Structural conservation of chemotaxis machinery across Archaea and Bacteria
Ariane Briegel, Davi R. Ortega, Audrey Huang, Catherine M. Oikonomou, Robert P. Gunsalus andGrant J. Jensen
Howard Hughes Medical Institute, 1200 E. California Blvd., Pasadena, CA 91125
Chemotaxis allows cells to sense and respond to their environment. In bacteria, stimuli are detected by arrays of chemoreceptors that relay the signal to a two-component regulatory system. These arrays take the form of highly stereotyped super-lattices comprising hexagonally packed trimers-of-receptor-dimers networked by rings of histidine kinase and coupling proteins. This structure is conserved across chemotactic bacteria, and between membrane-bound and cytoplasmic arrays, and gives rise to the highly cooperative, dynamic nature of the signaling system. The chemotaxis system, absent in eukaryotes, is also found in archaea, where its structural details remain uncharacterized. Here we provide evidence that the chemotaxis machinery was not present in the last archaeal common ancestor, but rather was introduced in one of the waves of lateral gene transfer that occurred after the branching of Eukaryota but before the diversification of Euryarchaeota.

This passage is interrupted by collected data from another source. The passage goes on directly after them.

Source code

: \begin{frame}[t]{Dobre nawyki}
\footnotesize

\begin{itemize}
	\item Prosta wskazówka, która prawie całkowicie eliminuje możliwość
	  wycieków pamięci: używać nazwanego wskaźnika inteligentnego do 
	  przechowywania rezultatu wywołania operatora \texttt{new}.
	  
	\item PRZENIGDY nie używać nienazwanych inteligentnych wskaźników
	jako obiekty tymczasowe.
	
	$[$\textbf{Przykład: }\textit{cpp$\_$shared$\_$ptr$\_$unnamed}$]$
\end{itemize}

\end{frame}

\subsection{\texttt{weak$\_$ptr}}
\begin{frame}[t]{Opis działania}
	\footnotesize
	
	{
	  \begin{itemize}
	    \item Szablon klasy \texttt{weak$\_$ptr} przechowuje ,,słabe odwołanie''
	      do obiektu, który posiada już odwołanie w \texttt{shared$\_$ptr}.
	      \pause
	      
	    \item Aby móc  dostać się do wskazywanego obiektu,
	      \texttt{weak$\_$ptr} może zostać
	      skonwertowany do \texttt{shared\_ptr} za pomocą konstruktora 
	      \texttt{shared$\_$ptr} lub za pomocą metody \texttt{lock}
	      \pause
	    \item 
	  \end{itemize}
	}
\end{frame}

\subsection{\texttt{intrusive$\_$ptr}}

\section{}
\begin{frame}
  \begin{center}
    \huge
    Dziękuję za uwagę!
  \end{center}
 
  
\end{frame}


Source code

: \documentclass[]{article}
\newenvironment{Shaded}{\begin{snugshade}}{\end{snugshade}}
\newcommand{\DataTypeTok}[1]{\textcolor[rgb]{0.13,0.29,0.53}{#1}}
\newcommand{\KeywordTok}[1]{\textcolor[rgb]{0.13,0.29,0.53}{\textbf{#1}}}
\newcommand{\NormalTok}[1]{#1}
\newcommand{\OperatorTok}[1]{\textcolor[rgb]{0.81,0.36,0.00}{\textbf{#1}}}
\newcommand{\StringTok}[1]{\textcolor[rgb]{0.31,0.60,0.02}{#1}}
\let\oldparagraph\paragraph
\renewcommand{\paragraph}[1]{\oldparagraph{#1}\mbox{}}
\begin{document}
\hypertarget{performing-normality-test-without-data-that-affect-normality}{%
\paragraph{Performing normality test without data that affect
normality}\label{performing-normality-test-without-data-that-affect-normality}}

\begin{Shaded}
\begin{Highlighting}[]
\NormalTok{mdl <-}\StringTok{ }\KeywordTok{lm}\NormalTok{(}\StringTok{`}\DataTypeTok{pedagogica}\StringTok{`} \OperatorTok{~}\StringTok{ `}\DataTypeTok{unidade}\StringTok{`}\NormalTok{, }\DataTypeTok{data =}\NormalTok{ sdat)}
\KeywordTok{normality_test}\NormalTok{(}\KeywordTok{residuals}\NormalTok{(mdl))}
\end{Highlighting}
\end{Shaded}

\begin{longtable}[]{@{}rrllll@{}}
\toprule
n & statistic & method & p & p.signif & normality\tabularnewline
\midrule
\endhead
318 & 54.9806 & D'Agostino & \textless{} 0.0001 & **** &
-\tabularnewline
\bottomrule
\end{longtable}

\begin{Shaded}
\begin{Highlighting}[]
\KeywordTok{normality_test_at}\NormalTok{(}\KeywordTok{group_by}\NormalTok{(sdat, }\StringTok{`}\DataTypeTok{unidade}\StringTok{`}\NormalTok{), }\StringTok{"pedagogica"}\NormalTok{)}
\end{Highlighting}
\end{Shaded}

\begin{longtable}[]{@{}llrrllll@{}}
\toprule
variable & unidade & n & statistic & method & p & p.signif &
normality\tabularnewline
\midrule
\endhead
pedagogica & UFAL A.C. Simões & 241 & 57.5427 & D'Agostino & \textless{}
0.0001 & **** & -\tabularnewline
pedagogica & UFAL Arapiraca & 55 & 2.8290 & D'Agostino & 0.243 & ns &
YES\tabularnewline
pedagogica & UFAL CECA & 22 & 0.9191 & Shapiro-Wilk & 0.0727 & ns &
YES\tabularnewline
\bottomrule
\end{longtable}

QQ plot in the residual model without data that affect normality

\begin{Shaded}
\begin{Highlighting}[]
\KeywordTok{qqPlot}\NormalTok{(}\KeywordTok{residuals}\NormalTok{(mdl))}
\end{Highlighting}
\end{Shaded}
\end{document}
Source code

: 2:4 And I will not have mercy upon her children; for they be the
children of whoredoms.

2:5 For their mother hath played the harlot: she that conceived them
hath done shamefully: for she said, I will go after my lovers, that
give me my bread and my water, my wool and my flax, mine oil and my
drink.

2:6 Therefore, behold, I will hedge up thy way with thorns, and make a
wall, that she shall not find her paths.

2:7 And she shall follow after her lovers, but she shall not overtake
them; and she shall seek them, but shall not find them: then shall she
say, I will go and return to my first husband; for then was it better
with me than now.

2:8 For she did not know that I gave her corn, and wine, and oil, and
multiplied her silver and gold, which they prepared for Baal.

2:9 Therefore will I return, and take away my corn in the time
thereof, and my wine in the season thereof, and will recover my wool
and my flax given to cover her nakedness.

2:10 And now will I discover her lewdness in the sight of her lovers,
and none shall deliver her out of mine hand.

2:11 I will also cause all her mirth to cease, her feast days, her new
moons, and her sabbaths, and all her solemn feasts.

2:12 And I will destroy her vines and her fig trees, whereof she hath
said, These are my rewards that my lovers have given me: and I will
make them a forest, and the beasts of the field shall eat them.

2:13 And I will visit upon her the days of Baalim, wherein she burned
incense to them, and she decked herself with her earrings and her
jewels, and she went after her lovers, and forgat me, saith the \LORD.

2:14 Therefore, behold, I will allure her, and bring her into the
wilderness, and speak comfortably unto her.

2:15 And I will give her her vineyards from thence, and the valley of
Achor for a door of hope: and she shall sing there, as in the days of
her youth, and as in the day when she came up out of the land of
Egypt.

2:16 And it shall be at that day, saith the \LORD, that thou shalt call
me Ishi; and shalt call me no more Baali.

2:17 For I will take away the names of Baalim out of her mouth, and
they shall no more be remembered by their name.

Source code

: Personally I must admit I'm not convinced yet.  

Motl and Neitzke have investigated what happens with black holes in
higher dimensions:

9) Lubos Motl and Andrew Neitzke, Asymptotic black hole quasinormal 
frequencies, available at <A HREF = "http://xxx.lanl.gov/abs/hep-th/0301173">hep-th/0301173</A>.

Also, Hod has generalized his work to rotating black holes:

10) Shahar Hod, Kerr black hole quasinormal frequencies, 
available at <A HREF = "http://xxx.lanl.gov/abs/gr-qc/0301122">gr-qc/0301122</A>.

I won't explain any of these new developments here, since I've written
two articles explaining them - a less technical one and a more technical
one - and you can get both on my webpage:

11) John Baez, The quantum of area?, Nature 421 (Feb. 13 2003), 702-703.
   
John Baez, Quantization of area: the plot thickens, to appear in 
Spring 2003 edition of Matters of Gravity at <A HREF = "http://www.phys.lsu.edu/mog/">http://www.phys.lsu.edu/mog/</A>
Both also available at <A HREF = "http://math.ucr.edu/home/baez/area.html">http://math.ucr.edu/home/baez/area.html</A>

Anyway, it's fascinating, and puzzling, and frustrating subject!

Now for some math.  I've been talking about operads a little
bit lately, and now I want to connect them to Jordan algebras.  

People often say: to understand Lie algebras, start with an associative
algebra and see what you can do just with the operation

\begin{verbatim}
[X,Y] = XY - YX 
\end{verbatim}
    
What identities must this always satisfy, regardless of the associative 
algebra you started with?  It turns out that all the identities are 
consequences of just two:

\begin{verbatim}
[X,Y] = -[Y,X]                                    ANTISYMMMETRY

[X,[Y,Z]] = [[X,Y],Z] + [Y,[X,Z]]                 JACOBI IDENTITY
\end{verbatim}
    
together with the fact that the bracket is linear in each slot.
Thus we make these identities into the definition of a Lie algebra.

Unlike in Bacteria, the chemotaxis system then evolved largely vertically in Archaea, with very few subsequent successful lateral gene transfer events. By electron cryotomography (ECT), we find that the structure of both membrane-bound and cytoplasmic chemoreceptor arrays is conserved between Bacteria and Archaea, suggesting the fundamental importance of this signaling architecture across diverse prokaryotic lifestyles.